§ **TASK TO COMPLETE**
Wherever a line of the listing holds the string "emph", copy that line.

§ **SUPPLIED DATA**
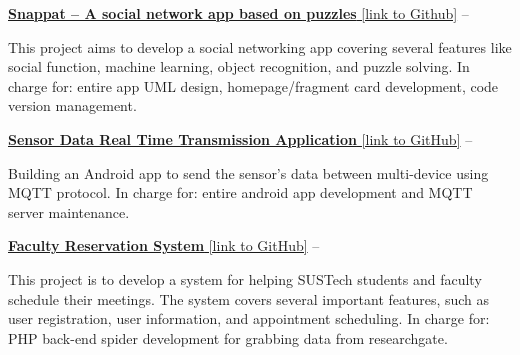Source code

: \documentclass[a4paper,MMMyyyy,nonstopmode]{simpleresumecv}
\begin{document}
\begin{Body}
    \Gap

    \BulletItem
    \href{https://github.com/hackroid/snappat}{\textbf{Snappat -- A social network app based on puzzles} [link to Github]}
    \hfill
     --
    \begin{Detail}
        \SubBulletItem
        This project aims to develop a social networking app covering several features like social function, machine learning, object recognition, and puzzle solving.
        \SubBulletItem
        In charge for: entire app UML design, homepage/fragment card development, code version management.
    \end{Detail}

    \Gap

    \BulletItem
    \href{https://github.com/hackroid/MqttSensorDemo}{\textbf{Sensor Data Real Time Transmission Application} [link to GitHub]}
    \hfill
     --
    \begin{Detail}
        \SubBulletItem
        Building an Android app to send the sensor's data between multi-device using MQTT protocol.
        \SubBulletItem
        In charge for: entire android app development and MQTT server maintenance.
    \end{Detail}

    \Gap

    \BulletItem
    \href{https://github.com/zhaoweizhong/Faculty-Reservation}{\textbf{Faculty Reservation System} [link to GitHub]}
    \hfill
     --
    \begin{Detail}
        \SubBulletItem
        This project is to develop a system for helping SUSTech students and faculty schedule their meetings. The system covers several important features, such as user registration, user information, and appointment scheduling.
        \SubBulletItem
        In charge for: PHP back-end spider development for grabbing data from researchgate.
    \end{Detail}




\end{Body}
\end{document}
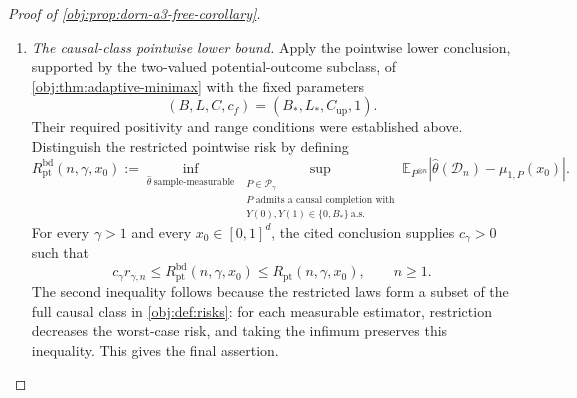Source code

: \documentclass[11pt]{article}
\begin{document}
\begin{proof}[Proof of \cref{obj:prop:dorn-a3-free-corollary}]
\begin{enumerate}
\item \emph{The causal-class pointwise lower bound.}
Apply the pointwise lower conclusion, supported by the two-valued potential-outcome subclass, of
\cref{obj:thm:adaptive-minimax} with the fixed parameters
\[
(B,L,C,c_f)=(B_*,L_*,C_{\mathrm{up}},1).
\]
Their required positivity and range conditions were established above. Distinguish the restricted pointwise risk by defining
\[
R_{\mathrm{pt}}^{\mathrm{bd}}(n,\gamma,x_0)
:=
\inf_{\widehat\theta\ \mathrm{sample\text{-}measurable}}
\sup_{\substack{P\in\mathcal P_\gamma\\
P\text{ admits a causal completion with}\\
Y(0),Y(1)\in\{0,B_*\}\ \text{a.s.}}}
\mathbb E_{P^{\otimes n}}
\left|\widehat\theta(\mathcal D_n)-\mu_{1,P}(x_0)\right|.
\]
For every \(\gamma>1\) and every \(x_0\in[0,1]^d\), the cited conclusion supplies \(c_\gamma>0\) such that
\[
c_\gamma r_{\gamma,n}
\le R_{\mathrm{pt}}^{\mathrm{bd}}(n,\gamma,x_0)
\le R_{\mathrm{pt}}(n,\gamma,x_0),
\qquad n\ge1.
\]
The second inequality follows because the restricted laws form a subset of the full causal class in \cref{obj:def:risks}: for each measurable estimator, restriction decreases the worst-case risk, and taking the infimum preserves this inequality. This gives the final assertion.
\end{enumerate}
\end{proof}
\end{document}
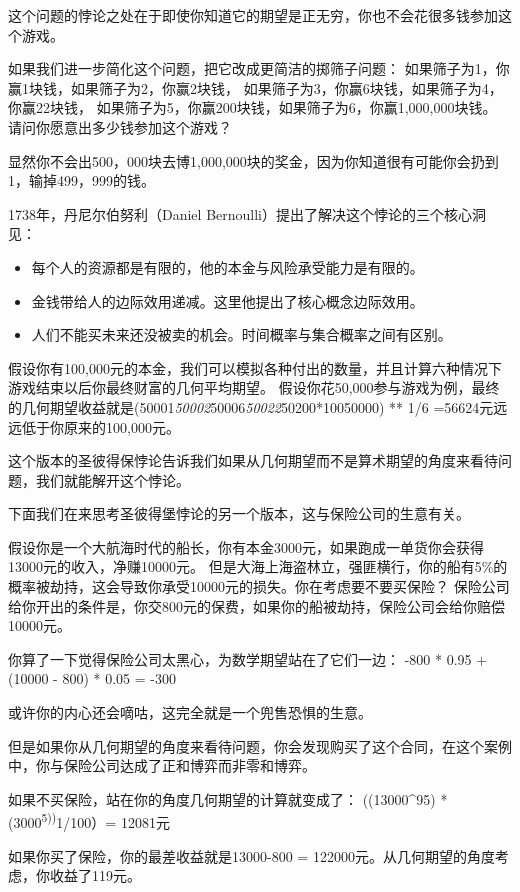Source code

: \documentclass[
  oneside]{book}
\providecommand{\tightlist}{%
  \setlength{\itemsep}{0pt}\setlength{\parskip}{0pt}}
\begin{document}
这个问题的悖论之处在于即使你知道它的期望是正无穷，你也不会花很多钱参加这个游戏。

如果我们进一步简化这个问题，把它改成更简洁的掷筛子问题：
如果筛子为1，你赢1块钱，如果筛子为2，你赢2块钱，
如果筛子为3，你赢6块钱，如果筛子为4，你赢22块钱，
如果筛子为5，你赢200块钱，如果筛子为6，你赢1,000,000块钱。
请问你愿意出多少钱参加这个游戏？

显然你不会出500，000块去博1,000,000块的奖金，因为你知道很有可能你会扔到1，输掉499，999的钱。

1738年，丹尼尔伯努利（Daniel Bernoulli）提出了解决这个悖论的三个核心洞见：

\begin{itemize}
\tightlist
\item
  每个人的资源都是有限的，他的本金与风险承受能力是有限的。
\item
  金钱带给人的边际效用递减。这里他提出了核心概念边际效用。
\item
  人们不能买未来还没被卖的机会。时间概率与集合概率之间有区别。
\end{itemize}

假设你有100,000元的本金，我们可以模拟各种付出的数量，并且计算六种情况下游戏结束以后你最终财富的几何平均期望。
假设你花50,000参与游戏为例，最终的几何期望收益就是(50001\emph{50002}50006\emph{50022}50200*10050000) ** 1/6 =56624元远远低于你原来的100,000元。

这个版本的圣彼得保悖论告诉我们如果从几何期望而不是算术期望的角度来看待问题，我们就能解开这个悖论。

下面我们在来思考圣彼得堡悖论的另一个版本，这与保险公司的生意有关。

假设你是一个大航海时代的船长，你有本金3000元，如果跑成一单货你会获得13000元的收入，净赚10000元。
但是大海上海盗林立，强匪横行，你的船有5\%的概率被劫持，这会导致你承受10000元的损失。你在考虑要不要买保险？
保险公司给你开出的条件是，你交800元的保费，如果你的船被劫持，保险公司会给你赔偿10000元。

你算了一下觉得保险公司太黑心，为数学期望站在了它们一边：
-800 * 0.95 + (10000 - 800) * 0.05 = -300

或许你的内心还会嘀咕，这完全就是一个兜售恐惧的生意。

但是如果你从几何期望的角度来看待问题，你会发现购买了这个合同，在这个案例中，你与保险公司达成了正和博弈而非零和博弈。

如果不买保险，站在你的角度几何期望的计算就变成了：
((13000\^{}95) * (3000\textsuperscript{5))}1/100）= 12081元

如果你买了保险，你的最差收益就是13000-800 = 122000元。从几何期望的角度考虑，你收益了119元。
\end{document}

...

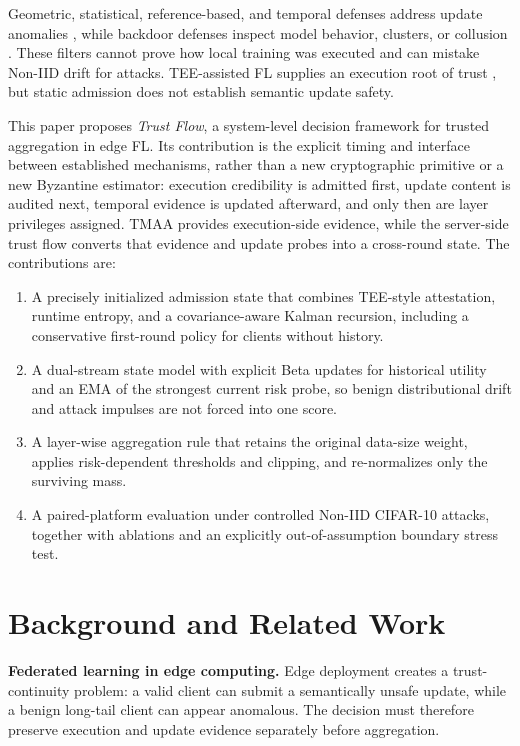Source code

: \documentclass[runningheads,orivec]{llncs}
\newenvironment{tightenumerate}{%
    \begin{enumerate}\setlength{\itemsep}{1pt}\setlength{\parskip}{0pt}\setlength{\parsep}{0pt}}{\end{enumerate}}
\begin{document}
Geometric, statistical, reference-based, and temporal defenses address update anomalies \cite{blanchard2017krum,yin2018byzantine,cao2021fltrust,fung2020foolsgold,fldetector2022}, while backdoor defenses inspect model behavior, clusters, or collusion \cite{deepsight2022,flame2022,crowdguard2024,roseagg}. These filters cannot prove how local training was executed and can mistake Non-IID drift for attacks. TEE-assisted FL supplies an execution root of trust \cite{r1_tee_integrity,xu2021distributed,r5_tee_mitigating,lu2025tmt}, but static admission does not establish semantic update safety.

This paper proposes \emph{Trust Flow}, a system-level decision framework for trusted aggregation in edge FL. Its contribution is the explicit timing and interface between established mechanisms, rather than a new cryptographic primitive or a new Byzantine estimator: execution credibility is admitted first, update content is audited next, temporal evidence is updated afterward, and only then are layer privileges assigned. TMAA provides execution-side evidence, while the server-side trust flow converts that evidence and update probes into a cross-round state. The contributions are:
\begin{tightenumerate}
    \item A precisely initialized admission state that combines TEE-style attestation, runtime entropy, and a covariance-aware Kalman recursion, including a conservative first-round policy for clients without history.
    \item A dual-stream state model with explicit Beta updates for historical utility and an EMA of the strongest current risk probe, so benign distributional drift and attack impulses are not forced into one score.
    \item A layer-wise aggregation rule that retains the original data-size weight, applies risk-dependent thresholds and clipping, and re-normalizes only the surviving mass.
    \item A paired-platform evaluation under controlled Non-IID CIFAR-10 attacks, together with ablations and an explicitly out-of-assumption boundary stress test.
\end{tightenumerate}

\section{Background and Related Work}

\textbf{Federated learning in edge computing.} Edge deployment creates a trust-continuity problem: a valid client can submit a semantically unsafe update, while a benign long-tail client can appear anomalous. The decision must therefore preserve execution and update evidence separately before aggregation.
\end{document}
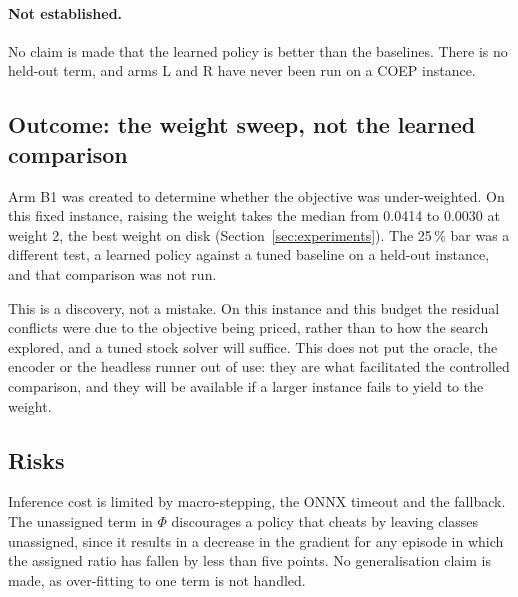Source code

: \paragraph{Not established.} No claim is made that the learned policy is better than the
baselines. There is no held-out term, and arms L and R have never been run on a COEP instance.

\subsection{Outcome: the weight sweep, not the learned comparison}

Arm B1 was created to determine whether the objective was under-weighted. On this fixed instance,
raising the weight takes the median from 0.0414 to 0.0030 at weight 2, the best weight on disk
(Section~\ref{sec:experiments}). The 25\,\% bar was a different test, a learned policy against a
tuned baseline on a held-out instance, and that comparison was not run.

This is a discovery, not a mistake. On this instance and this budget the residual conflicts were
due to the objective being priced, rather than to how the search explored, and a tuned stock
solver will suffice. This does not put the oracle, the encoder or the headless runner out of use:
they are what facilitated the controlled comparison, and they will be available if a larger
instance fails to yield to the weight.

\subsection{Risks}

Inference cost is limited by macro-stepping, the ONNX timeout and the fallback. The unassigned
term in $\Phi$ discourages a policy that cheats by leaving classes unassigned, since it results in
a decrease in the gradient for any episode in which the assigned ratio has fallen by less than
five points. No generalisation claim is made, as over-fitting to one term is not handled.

§ **WRITTEN ANSWER**
\item \emph{The causal-class pointwise lower bound.}
假设你花50,000参与游戏为例，最终的几何期望收益就是(50001\emph{50002}50006\emph{50022}50200*10050000) ** 1/6 =56624元远远低于你原来的100,000元。
This paper proposes \emph{Trust Flow}, a system-level decision framework for trusted aggregation in edge FL. Its contribution is the explicit timing and interface between established mechanisms, rather than a new cryptographic primitive or a new Byzantine estimator: execution credibility is admitted first, update content is audited next, temporal evidence is updated afterward, and only then are layer privileges assigned. TMAA provides execution-side evidence, while the server-side trust flow converts that evidence and update probes into a cross-round state. The contributions are:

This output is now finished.